(Extracted material begins)
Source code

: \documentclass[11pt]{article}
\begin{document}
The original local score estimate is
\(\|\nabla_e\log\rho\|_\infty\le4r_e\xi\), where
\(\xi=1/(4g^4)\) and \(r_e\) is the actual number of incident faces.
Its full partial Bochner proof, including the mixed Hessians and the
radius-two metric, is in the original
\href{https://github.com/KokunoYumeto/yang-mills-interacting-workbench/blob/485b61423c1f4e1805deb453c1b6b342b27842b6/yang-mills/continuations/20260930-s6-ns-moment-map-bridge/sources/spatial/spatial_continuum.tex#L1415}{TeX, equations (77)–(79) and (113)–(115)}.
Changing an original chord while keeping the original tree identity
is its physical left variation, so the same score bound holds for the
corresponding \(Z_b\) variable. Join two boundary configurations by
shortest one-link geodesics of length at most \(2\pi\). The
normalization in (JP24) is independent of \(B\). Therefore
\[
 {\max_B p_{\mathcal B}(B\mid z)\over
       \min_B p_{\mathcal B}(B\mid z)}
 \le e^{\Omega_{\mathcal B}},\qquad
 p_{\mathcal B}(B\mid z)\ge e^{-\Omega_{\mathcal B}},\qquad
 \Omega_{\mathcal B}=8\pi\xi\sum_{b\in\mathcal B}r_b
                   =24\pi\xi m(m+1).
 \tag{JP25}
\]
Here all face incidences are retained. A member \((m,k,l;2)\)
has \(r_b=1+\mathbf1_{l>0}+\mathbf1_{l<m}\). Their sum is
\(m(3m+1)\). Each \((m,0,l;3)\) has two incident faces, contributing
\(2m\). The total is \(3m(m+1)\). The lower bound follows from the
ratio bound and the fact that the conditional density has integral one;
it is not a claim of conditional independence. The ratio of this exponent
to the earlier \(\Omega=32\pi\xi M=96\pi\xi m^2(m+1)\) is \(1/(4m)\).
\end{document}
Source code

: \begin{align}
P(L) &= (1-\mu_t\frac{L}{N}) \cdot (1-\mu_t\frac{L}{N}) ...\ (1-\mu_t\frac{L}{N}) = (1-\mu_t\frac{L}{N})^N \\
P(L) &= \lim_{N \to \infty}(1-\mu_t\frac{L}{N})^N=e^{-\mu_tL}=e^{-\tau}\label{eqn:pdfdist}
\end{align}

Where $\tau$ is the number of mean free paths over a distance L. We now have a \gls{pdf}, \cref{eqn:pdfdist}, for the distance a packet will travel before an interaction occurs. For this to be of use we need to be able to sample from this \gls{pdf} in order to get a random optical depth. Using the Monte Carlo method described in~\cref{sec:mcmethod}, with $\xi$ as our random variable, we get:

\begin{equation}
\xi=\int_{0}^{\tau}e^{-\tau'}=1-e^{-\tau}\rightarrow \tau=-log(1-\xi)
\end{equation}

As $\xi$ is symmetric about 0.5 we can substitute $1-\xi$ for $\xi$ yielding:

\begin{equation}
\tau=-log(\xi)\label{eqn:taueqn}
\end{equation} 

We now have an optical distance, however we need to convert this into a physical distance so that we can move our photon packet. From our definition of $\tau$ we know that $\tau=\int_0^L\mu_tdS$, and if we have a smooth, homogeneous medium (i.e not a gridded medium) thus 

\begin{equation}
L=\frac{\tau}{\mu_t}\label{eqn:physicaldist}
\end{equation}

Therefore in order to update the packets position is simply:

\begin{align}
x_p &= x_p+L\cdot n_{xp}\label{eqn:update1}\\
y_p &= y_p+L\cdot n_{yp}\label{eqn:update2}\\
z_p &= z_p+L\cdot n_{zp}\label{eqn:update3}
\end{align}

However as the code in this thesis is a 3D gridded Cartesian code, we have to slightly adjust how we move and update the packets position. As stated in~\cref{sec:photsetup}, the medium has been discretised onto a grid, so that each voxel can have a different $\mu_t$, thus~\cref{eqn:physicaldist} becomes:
(Extracted material ends)
(Extracted material begins)
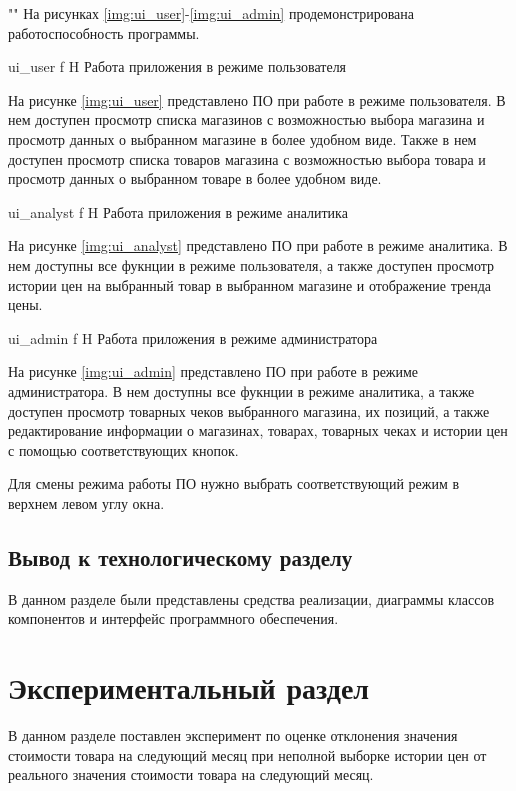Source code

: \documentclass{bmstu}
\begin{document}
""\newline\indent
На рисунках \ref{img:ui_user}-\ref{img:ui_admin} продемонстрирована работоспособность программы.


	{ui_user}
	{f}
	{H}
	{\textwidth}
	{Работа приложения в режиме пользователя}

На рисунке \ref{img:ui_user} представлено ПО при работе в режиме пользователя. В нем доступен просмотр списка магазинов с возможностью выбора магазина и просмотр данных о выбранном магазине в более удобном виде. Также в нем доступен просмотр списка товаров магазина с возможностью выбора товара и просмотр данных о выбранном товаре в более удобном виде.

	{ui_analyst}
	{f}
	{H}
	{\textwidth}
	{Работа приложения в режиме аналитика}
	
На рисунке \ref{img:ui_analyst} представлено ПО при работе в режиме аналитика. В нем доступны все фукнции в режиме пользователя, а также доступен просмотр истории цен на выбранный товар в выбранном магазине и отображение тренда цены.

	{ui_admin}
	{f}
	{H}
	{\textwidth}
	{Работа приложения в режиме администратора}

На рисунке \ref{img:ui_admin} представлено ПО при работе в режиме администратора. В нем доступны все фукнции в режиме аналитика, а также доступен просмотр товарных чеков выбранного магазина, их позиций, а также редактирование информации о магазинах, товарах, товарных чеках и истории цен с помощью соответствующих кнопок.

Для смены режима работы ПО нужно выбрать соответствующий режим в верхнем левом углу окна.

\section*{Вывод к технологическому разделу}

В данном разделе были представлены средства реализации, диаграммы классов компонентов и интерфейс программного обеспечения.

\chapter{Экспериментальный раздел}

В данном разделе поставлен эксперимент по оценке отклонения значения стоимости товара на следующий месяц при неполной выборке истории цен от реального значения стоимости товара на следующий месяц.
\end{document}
(Extracted material ends)
(Extracted material begins)
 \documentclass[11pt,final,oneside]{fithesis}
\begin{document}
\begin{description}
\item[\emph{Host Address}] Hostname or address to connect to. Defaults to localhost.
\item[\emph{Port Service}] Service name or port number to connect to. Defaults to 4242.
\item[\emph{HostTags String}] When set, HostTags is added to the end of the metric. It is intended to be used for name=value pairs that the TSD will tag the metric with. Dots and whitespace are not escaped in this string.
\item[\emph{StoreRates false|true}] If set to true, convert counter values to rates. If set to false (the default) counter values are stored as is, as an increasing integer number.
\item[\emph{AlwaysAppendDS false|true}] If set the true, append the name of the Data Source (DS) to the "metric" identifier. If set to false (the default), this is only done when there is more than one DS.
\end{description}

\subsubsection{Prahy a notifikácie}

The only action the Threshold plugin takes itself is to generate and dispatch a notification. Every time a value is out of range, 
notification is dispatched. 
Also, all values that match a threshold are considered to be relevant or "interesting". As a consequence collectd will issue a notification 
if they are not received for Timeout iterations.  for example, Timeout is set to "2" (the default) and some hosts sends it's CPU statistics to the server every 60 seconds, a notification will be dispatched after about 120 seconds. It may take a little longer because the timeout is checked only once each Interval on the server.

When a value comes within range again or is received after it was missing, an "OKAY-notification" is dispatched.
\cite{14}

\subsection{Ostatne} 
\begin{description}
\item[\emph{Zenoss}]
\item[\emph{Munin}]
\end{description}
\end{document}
(Extracted material ends)
# [Requirement]
Copy each line of the preceding data that contains the string "position".

# [Task solution]
Therefore in order to update the packets position is simply:
However as the code in this thesis is a 3D gridded Cartesian code, we have to slightly adjust how we move and update the packets position. As stated in~\cref{sec:photsetup}, the medium has been discretised onto a grid, so that each voxel can have a different $\mu_t$, thus~\cref{eqn:physicaldist} becomes:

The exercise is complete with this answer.